_What the task requires:_
Copy out each line of the data that contains "Mischung".

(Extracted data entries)
= = = = =

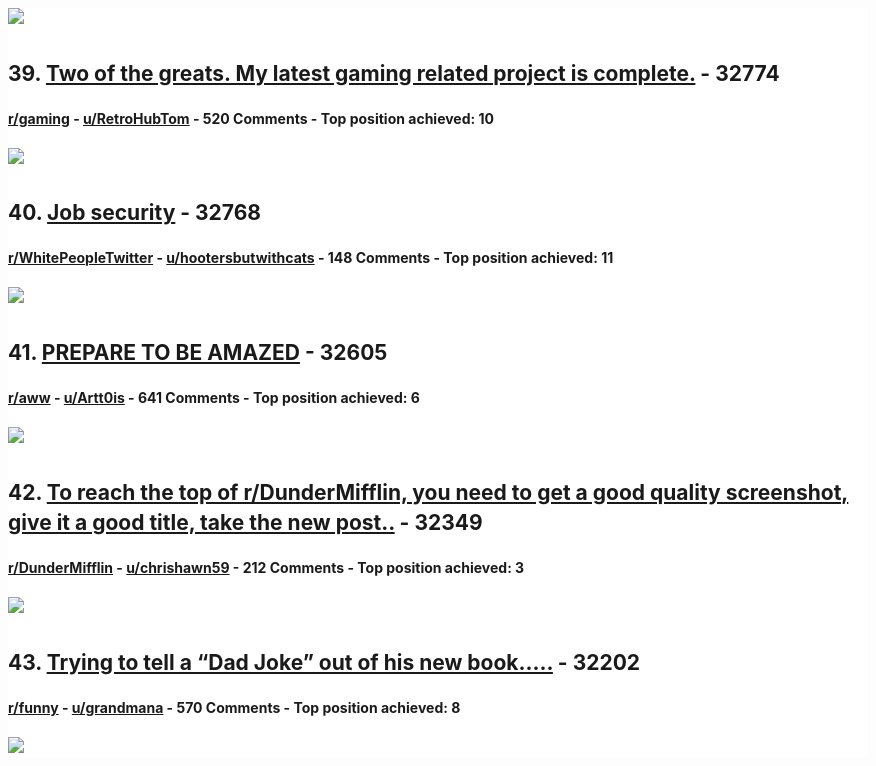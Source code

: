 <a href="http://i.imgur.com/KaODCI1.jpg"><img src="https://b.thumbs.redditmedia.com/9dSk5bWiwf7PINCzPTPoVI8w6BqSkjRcgSj6tUPJjbM.jpg"></img></a>

## 39. [Two of the greats. My latest gaming related project is complete.](http://reddit.com/r/gaming/comments/96l3d5/two_of_the_greats_my_latest_gaming_related/) - 32774
#### [r/gaming](http://reddit.com/r/gaming) - [u/RetroHubTom](http://reddit.com/u/RetroHubTom) - 520 Comments - Top position achieved: 10

<a href="https://i.redd.it/jp5o310xzjf11.jpg"><img src="https://b.thumbs.redditmedia.com/HkHfQR18ZWFtxWi7SBqjPpAmpqPYm9jV3cGYp4bBR8E.jpg"></img></a>

## 40. [Job security](http://reddit.com/r/WhitePeopleTwitter/comments/96oyqv/job_security/) - 32768
#### [r/WhitePeopleTwitter](http://reddit.com/r/WhitePeopleTwitter) - [u/hootersbutwithcats](http://reddit.com/u/hootersbutwithcats) - 148 Comments - Top position achieved: 11

<a href="https://i.redd.it/y35omd1mtnf11.jpg"><img src="https://b.thumbs.redditmedia.com/0uZ31NM7W5LPRtIDhqTtNPe4VRf8BTTTNcsTT3NR-1Y.jpg"></img></a>

## 41. [PREPARE TO BE AMAZED](http://reddit.com/r/aww/comments/96szob/prepare_to_be_amazed/) - 32605
#### [r/aww](http://reddit.com/r/aww) - [u/Artt0is](http://reddit.com/u/Artt0is) - 641 Comments - Top position achieved: 6

<a href="https://i.imgur.com/jDyfLCy.gifv"><img src="https://b.thumbs.redditmedia.com/PS-jfaw1ErUxdFQTzg5iaPS4ND5ySG7-jwdAQ-ygN1Q.jpg"></img></a>

## 42. [To reach the top of r/DunderMifflin, you need to get a good quality screenshot, give it a good title, take the new post..](http://reddit.com/r/DunderMifflin/comments/96pq14/to_reach_the_top_of_rdundermifflin_you_need_to/) - 32349
#### [r/DunderMifflin](http://reddit.com/r/DunderMifflin) - [u/chrishawn59](http://reddit.com/u/chrishawn59) - 212 Comments - Top position achieved: 3

<a href="https://i.redd.it/ulkaus9iouaz.png"><img src="https://b.thumbs.redditmedia.com/VpsNvp0mPpsk5QnfsuWrfG2OF76No3xQPD-RdordCfQ.jpg"></img></a>

## 43. [Trying to tell a “Dad Joke” out of his new book.....](http://reddit.com/r/funny/comments/96luh5/trying_to_tell_a_dad_joke_out_of_his_new_book/) - 32202
#### [r/funny](http://reddit.com/r/funny) - [u/grandmana](http://reddit.com/u/grandmana) - 570 Comments - Top position achieved: 8

<a href="https://v.redd.it/p0l59vw1kkf11"><img src="https://b.thumbs.redditmedia.com/9qGXij-DXkHisPWTICJg1_YZpFaT1IHGb6XoHcExmNE.jpg"></img></a>
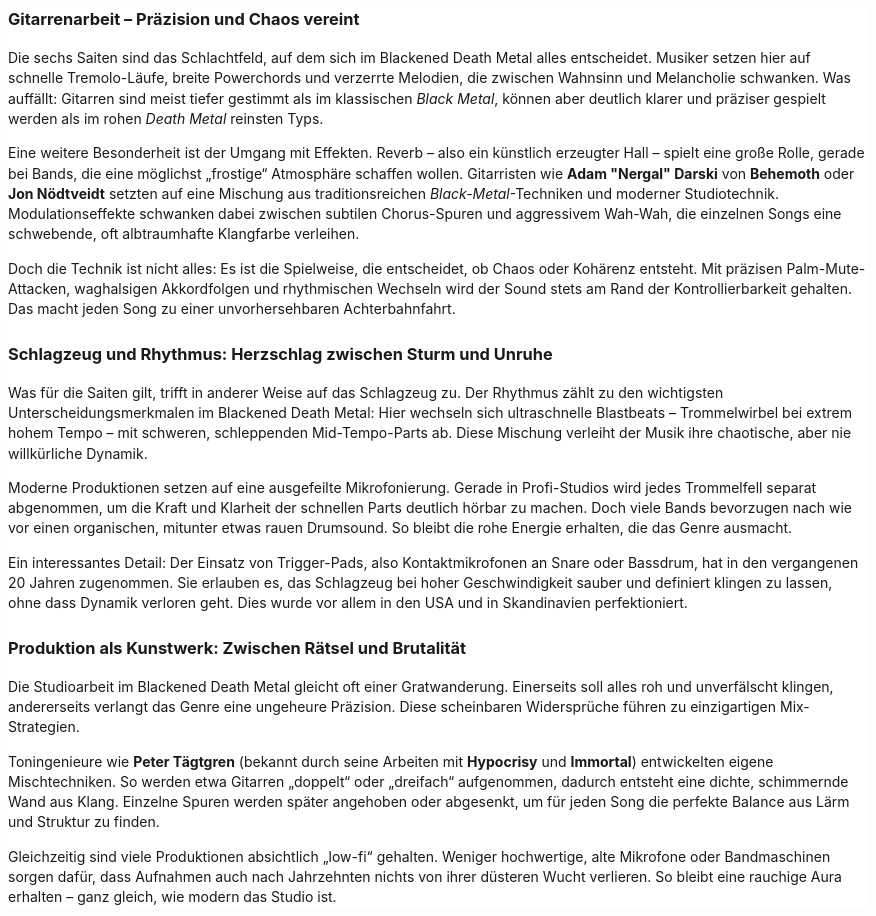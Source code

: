### Gitarrenarbeit – Präzision und Chaos vereint

Die sechs Saiten sind das Schlachtfeld, auf dem sich im Blackened Death Metal alles entscheidet.
Musiker setzen hier auf schnelle Tremolo-Läufe, breite Powerchords und verzerrte Melodien, die
zwischen Wahnsinn und Melancholie schwanken. Was auffällt: Gitarren sind meist tiefer gestimmt als
im klassischen _Black Metal_, können aber deutlich klarer und präziser gespielt werden als im rohen
_Death Metal_ reinsten Typs.

Eine weitere Besonderheit ist der Umgang mit Effekten. Reverb – also ein künstlich erzeugter Hall –
spielt eine große Rolle, gerade bei Bands, die eine möglichst „frostige“ Atmosphäre schaffen wollen.
Gitarristen wie **Adam "Nergal" Darski** von **Behemoth** oder **Jon Nödtveidt** setzten auf eine
Mischung aus traditionsreichen _Black-Metal_-Techniken und moderner Studiotechnik.
Modulationseffekte schwanken dabei zwischen subtilen Chorus-Spuren und aggressivem Wah-Wah, die
einzelnen Songs eine schwebende, oft albtraumhafte Klangfarbe verleihen.

Doch die Technik ist nicht alles: Es ist die Spielweise, die entscheidet, ob Chaos oder Kohärenz
entsteht. Mit präzisen Palm-Mute-Attacken, waghalsigen Akkordfolgen und rhythmischen Wechseln wird
der Sound stets am Rand der Kontrollierbarkeit gehalten. Das macht jeden Song zu einer
unvorhersehbaren Achterbahnfahrt.

### Schlagzeug und Rhythmus: Herzschlag zwischen Sturm und Unruhe

Was für die Saiten gilt, trifft in anderer Weise auf das Schlagzeug zu. Der Rhythmus zählt zu den
wichtigsten Unterscheidungsmerkmalen im Blackened Death Metal: Hier wechseln sich ultraschnelle
Blastbeats – Trommelwirbel bei extrem hohem Tempo – mit schweren, schleppenden Mid-Tempo-Parts ab.
Diese Mischung verleiht der Musik ihre chaotische, aber nie willkürliche Dynamik.

Moderne Produktionen setzen auf eine ausgefeilte Mikrofonierung. Gerade in Profi-Studios wird jedes
Trommelfell separat abgenommen, um die Kraft und Klarheit der schnellen Parts deutlich hörbar zu
machen. Doch viele Bands bevorzugen nach wie vor einen organischen, mitunter etwas rauen Drumsound.
So bleibt die rohe Energie erhalten, die das Genre ausmacht.

Ein interessantes Detail: Der Einsatz von Trigger-Pads, also Kontaktmikrofonen an Snare oder
Bassdrum, hat in den vergangenen 20 Jahren zugenommen. Sie erlauben es, das Schlagzeug bei hoher
Geschwindigkeit sauber und definiert klingen zu lassen, ohne dass Dynamik verloren geht. Dies wurde
vor allem in den USA und in Skandinavien perfektioniert.

### Produktion als Kunstwerk: Zwischen Rätsel und Brutalität

Die Studioarbeit im Blackened Death Metal gleicht oft einer Gratwanderung. Einerseits soll alles roh
und unverfälscht klingen, andererseits verlangt das Genre eine ungeheure Präzision. Diese
scheinbaren Widersprüche führen zu einzigartigen Mix-Strategien.

Toningenieure wie **Peter Tägtgren** (bekannt durch seine Arbeiten mit **Hypocrisy** und
**Immortal**) entwickelten eigene Mischtechniken. So werden etwa Gitarren „doppelt“ oder „dreifach“
aufgenommen, dadurch entsteht eine dichte, schimmernde Wand aus Klang. Einzelne Spuren werden später
angehoben oder abgesenkt, um für jeden Song die perfekte Balance aus Lärm und Struktur zu finden.

Gleichzeitig sind viele Produktionen absichtlich „low-fi“ gehalten. Weniger hochwertige, alte
Mikrofone oder Bandmaschinen sorgen dafür, dass Aufnahmen auch nach Jahrzehnten nichts von ihrer
düsteren Wucht verlieren. So bleibt eine rauchige Aura erhalten – ganz gleich, wie modern das Studio
ist.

= = = = =

_Answer to this task:_
Mischung aus traditionsreichen _Black-Metal_-Techniken und moderner Studiotechnik.
Diese Mischung verleiht der Musik ihre chaotische, aber nie willkürliche Dynamik.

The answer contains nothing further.